4. Surgical treatment of preexcitation syndrome
Before catheter-based radiofrequency ablation was carried out, surgical treatment of preexcitation syndrome by cutting off or injecting with anhydrous alcohol or local freezing bypass achieved good efficacy and a very high cure rate. However, the surgical method is difficult to be widely used due to high trauma and has been replaced by catheter radiofrequency ablation. Only in some special cases, such as congenital heart disease with preexcitation syndrome or acquired heart disease requiring surgery. Surgery can be considered as a concomitant treatment for pre-excitation syndrome.

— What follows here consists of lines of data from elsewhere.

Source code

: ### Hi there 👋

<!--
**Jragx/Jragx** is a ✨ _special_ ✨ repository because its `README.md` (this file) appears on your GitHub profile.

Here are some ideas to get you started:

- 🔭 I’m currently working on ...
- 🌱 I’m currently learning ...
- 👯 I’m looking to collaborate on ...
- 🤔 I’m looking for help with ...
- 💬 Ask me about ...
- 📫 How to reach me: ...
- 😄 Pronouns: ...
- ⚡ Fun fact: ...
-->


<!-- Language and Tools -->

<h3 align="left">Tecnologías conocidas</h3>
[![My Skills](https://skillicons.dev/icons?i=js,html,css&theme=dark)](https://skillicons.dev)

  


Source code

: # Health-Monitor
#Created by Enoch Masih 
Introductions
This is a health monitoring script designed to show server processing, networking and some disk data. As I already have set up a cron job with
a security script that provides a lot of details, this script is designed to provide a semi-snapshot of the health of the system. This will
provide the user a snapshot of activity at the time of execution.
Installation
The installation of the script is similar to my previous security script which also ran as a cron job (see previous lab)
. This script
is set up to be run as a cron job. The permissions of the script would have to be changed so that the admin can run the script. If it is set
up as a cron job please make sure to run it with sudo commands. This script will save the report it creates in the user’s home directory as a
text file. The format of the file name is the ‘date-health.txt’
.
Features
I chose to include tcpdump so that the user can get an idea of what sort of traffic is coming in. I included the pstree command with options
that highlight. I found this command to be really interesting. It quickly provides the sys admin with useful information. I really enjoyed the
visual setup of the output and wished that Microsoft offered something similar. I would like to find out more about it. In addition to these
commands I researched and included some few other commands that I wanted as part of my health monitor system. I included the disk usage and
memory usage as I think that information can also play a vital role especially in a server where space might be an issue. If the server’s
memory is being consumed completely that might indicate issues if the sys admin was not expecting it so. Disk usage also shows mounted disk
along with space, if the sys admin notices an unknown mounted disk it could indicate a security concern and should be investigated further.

5. Catheter-based radiofrequency ablation for pre-excitation syndrome
Transcatheter radiofrequency ablation (RFCA) for the treatment of preexcitation syndrome combined with tachyarrhythmia has been very successful. RFCA is a transcatheter ablation with low-energy radiofrequency current. Generally, it does not lead to myocardial penetration and rarely induces arrhythmia. It can issue radiofrequency current to ablate many times and in many parts of the heart without any feeling or pain.
6. Implantable cardioverter-defibrillator
Implantable cardioverter-defibrillator can be considered when drug treatment is ineffective or catheter radiofrequency ablation fails.
Prevention
Prevention of preexcitation syndrome is mainly to prevent the recurrence of tachycardia, in order to effectively prevent the recurrence of tachycardia, two drugs should be used to simultaneously inhibit the forward and reverse conduction of the refractory pathway, for example, quinidine and propranolol, or procainamide and verapamil can be used together to obtain a better effect.IA, IC drugs amiodarone or sol prolongs the indefiniteness of the atrioventricular (AV) bypass circuit and atrioventricular (AV) node, which can effectively prevent the recurrence of tachycardia. Recurrence. The choice of drugs can be based on clinical experience, or the use of cardiac electrophysiological examination identified as effective drugs. This ensures optimal prevention of recurrence.